Federal public land managers including the U.S. Forest Service and Bureau of Land Management are also in the process of developing their own guidelines, including for national forests in our region.

Through our Wildlife-Recreation Coexistence Program, Conservation Northwest aims to support sustainable recreation and outdoor access while working to reduce negative impacts recreation may have on wildlife and habitat. Building off our long history of involvement on issues where recreation and conservation overlap, this new program includes wildlife awareness outreach and education, scientific research and partnerships, and participation in policy-making and grassroots advocacy.

Through collaboration, we hope to steer state e-bike policy and other recreation topics to coincide with our goals to protect, connect and restore wildlife and wildlands.

At present, e-bikes are allowed on Washington’s trails and forest roads open to other motorized uses, including Green Dot Roads.

However, state law stipulates that non-motorized single-track trails are closed to eMTBs unless specifically permitted by land managers.

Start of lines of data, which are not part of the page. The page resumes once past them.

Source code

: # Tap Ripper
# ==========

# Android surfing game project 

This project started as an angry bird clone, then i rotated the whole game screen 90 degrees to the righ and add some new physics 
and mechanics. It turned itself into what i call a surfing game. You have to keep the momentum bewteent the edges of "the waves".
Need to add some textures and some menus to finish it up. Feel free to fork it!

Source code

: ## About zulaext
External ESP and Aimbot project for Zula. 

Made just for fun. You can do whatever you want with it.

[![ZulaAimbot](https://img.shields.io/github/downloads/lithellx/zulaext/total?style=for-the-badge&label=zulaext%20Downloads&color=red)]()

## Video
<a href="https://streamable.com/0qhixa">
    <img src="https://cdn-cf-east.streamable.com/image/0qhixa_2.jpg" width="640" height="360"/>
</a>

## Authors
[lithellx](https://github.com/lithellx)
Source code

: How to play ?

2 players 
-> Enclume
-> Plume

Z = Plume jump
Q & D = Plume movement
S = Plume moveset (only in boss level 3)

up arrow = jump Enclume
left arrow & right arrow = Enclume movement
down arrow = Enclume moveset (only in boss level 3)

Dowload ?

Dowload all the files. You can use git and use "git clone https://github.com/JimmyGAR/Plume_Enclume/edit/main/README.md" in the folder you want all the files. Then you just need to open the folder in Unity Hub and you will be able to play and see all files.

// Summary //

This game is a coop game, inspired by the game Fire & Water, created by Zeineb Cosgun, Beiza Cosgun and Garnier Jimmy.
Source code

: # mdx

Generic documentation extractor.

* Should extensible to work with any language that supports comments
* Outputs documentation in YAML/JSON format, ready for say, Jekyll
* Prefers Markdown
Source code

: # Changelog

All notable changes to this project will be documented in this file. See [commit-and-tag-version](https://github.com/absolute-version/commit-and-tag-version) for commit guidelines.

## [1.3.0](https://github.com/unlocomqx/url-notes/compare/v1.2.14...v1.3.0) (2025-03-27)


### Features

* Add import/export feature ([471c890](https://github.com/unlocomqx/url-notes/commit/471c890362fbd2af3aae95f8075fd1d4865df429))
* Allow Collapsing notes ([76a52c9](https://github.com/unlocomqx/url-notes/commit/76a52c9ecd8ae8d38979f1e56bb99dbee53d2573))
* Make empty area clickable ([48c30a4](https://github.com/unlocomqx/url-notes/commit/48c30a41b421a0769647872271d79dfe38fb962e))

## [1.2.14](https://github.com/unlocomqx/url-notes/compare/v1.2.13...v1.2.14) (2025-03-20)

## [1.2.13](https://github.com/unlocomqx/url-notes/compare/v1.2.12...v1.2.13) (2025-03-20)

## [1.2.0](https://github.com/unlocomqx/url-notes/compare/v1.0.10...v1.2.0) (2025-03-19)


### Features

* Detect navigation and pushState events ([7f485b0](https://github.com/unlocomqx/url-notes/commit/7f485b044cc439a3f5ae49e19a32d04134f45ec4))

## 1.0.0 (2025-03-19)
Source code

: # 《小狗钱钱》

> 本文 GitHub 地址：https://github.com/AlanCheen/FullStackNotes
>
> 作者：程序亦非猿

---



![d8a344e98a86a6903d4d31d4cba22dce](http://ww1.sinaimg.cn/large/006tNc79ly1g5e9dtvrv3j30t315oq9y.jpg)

And unless a user has an Americans with Disabilities Act (ADA) exemption, e-bikes are not allowed on state public lands closed to motorized traffic, including behind forest road gates—a rule that some outdoor users appear to be unaware of.

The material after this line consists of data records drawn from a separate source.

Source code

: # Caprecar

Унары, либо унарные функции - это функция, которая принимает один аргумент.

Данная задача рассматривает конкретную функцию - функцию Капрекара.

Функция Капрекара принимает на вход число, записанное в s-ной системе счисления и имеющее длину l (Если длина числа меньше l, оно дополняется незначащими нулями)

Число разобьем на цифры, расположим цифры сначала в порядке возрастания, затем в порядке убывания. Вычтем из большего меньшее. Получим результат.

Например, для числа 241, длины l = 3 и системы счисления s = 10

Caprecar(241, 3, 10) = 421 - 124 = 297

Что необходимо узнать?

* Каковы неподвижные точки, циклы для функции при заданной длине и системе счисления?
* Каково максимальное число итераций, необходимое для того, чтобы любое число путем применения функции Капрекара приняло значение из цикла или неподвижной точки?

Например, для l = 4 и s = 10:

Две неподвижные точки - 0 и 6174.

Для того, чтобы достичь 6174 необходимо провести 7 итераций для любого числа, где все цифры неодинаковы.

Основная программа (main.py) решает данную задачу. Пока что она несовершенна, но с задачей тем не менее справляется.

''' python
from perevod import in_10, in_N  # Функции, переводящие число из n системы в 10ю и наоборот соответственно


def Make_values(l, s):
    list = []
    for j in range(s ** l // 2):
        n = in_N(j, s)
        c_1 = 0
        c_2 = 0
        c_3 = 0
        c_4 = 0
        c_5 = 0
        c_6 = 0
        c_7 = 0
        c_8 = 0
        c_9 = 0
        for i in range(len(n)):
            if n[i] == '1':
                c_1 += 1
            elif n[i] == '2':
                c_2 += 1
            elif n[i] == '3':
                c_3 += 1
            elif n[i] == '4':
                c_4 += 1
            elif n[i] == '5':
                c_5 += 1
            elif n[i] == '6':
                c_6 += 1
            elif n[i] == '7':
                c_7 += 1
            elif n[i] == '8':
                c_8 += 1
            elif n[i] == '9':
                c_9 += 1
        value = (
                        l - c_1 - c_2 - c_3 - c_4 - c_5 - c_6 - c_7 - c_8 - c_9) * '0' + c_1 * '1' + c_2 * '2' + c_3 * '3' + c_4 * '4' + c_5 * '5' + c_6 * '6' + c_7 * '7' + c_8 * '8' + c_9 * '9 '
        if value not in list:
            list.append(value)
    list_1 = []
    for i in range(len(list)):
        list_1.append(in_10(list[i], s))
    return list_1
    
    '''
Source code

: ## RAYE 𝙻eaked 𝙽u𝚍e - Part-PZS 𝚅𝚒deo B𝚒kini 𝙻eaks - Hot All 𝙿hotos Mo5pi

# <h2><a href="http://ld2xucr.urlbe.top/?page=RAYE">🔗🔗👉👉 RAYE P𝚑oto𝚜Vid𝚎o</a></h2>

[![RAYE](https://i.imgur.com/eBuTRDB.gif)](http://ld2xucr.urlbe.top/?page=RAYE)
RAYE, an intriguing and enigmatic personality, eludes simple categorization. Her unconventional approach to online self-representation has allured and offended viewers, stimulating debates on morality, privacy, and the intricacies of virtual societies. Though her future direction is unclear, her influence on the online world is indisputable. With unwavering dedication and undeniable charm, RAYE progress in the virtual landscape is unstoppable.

Agencies are now tasked to update this policy to be responsive to the growing number of e-bike users, as well as to the needs and experiences of other outdoor enthusiasts, wildlife and habitat.

To further add to the need for clear policy, the e-bike industry is quickly developing newer technology. Current e-bike rules and regulations account for major differences in pedal assist capabilities, speed and structure in various e-bike models. There are three classifications that currently exist:

  • Class 1: Electric battery powered assistance only when a biker is pedaling and ceases to assist once a speed of 20 mph is reached.
  • Class 2: Electronic battery powered assistance may be used regardless of pedaling but ceases to assist once a speed of 20 mph is reached.
  • Class 3: Electric battery powered assistance only when a biker is pedaling and ceases to assist once a speed of 28 mph is reached

E-bikes offer bikers the ability to ride longer distances by easing the burden of cycling uphill. Class 1 eMTBs are becoming more popular on trails and forest roads, and are the most common. Other classifications are not common on soft surface trails or are simply not built for trail use.

Our colleagues at Evergreen Mountain Bike Alliance (EMBA) organized a group of recreation stakeholders, bike experts and conservationists alike to brainstorm guidelines for formulating proper e-bike policy.

After several months of meetings, major discussion talking points and general e-bike access evaluation criteria will be passed on to state agencies as they begin drafting e-bike policy under Washington’s State Environmental Policy Act (SEPA) guidelines. As part of this process, further opportunities for public and organizational input are expected in early 2022.

Our perspectives on e-bikes on state lands

We’re champions for wildlife and habitat, but we also recognize that conservation must go hand-in-hand with healthy and equitable communities. And we share values with many outdoor enthusiasts on public lands protection and funding.

Biking can offer a sustainable form of recreation when proper trail planning is conducted with regard to environmental impact, and regulations are in place and followed. Photo: CNW

Conservation Northwest has shared perspectives to the policy advisory committee around potential impacts e-bikes have on wildlife, and both our Executive Director Mitch Friedman and I have raised questions about the implications from expected increases in ridership and biking range on public lands.

Given that there has yet to be thorough research noting the impacts that e-bikes have on wildlife, careful studies should be conducted to better estimate the increase of the number of trail users associated with expanding eMTB access. Lacking regulation or studies to date have resulted in the widespread impacts of e-bikes to remain largely unknown.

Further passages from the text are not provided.